FQL is the main query language for interacting with FaunaDB. It supports all JSON types, plus some additional types like Ref, Date, and Set. FQL is based in expressions and as such everything returns a value. This makes it easy to compose logic into larger queries.
Code shown in the shell:
Instructor: [00:00] Fauna's native API for querying is called the Fauna Query Language, or FQL. While FQL can't be used for general purpose programming, it is based on a Lambda calculus and is expression-oriented. That means everything returns a value.
[00:13] Notably, pre-execution for FQL is transactional. No changes are committed if something goes wrong. If a query fails, all you get is an error response. This is part of FaunaDB's consistency model.
[00:26] FQL can be used in the shell or through a number of client drivers. Each of the drivers will implement FQL slightly differently, so be sure to check the documentation for your language of choice. The data types in FQL extend the JSON data format. All of JSON's data types are supported, including NULL.

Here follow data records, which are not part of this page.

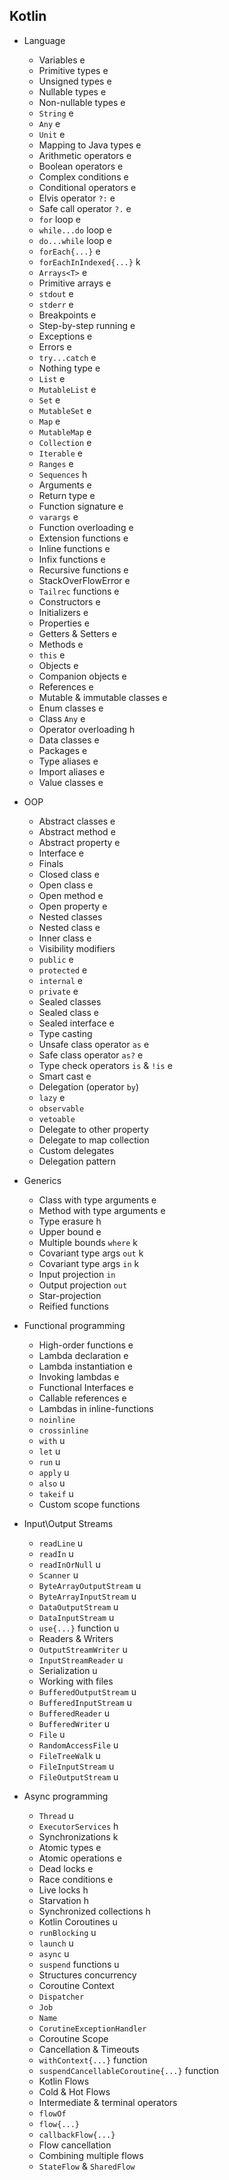 ## Kotlin
- Language
  - Variables e
  - Primitive types e
  - Unsigned types e
  - Nullable types e
  - Non-nullable types e
  - `String` e
  - `Any` e
  - `Unit` e
  - Mapping to Java types e
  - Arithmetic operators e
  - Boolean operators e
  - Complex conditions e
  - Conditional operators e
  - Elvis operator `?:` e
  - Safe call operator `?.` e
  - `for` loop e
  - `while...do` loop e
  - `do...while` loop e
  - `forEach{...}` e
  - `forEachInIndexed{...}` k
  - `Arrays<T>` e
  - Primitive arrays e
  - `stdout` e
  - `stderr` e
  - Breakpoints e
  - Step-by-step running e
  - Exceptions e
  - Errors e
  - `try...catch` e
  - Nothing type e
  - `List` e
  - `MutableList` e
  - `Set` e
  - `MutableSet` e
  - `Map` e
  - `MutableMap` e
  - `Collection` e
  - `Iterable` e
  - `Ranges` e
  - `Sequences` h
  - Arguments e
  - Return type e
  - Function signature e
  - `varargs` e
  - Function overloading e
  - Extension functions e
  - Inline functions e
  - Infix functions e
  - Recursive functions e
  - StackOverFlowError e
  - `Tailrec` functions e
  - Constructors e
  - Initializers e
  - Properties e
  - Getters & Setters e
  - Methods e
  - `this` e
  - Objects e
  - Companion objects e
  - References e
  - Mutable & immutable classes e
  - Enum classes e
  - Class `Any` e
  - Operator overloading h
  - Data classes e
  - Packages e
  - Type aliases e
  - Import aliases e
  - Value classes e

- OOP
  - Abstract classes e
  - Abstract method e
  - Abstract property e
  - Interface e
  - Finals
  - Closed class e
  - Open class  e
  - Open method e
  - Open property e
  - Nested classes
  - Nested class e
  - Inner class e
  - Visibility modifiers
  - `public` e
  - `protected` e
  - `internal` e
  - `private` e
  - Sealed classes
  - Sealed class e
  - Sealed interface e
  - Type casting
  - Unsafe class operator `as` e
  - Safe class operator `as?` e
  - Type check operators `is` & `!is` e
  - Smart cast e
  - Delegation (operator `by`)
  - `lazy` e
  - `observable`
  - `vetoable`
  - Delegate to other property
  - Delegate to map collection
  - Custom delegates
  - Delegation pattern

- Generics
  - Class with type arguments e
  - Method with type arguments e
  - Type erasure h
  - Upper bound e
  - Multiple bounds `where` k
  - Covariant type args `out` k
  - Covariant type args `in` k
  - Input projection `in`
  - Output projection `out`
  - Star-projection
  - Reified functions

- Functional programming
  - High-order functions  e
  - Lambda declaration e
  - Lambda instantiation e
  - Invoking lambdas e
  - Functional Interfaces e
  - Callable references e
  - Lambdas in inline-functions
  - `noinline`
  - `crossinline`
  - `with` u
  - `let` u
  - `run` u
  - `apply` u
  - `also` u
  - `takeif` u
  - Custom scope functions

- Input\Output Streams
  - `readLine` u
  - `readIn` u
  - `readInOrNull` u
  - `Scanner` u
  - `ByteArrayOutputStream` u
  - `ByteArrayInputStream` u
  - `DataOutputStream` u
  - `DataInputStream` u
  - `use{...}` function u
  - Readers & Writers
  - `OutputStreamWriter` u
  - `InputStreamReader` u
  - Serialization u
  - Working with files
  - `BufferedOutputStream` u
  - `BufferedInputStream` u
  - `BufferedReader` u
  - `BufferedWriter` u
  - `File` u
  - `RandomAccessFile` u
  - `FileTreeWalk` u
  - `FileInputStream` u
  - `FileOutputStream` u

- Async programming
  - `Thread` u
  - `ExecutorServices` h
  - Synchronizations k
  - Atomic types e
  - Atomic operations e
  - Dead locks e
  - Race conditions e
  - Live locks h
  - Starvation h
  - Synchronized collections h
  - Kotlin Coroutines u
  - `runBlocking` u
  - `launch` u
  - `async` u
  - `suspend` functions u
  - Structures concurrency
  - Coroutine Context
  - `Dispatcher`
  - `Job`
  - `Name`
  - `CorutineExceptionHandler`
  - Coroutine Scope
  - Cancellation & Timeouts
  - `withContext{...}` function
  - `suspendCancellableCoroutine{...}` function
  - Kotlin Flows
  - Cold & Hot Flows
  - Intermediate & terminal operators
  - `flowOf`
  - `flow{...}`
  - `callbackFlow{...}`
  - Flow cancellation
  - Combining multiple flows
  - `StateFlow` & `SharedFlow`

[00:45] In addition to the JSON types that you're probably used to, there are a number of special types that FQLX adds. These include byte, date, ref, set, and timestamp. We'll be dealing with refs quite often. This is how we access documents or sets of documents.
[01:02] One more data type that is less a data type and more an object is an event. An event is a specially structured object that is used to represent all of the events that have happened to a particular document, such as create, update, and delete.
[01:15] Since everything in FQL returns a value, functions are very important. Here, we can see an overview of various data types and use cases and the functions in those collections. This includes functions you may be used to, like Map, as well as functions you may be less used to, like At, which retrieves a document at or before a particular point in time.
[01:37] This is related to the temporal querying aspect on a DB. Here, we are at the FaunaDB shell, where we'll use FQL to make our first query. Note that when we match on the index all customers, we get a setback. Note, also, that because index returns the value, we can pass that value to match. This is how we'll compose all of our expressions.
[02:01] If we look at the return value for index, we can see that it returns a ref. If we look at match, we can see that it takes an index ref and a set of search terms. We happened to not use the search terms this time, so we'll return all of the documents in the index as a set ref.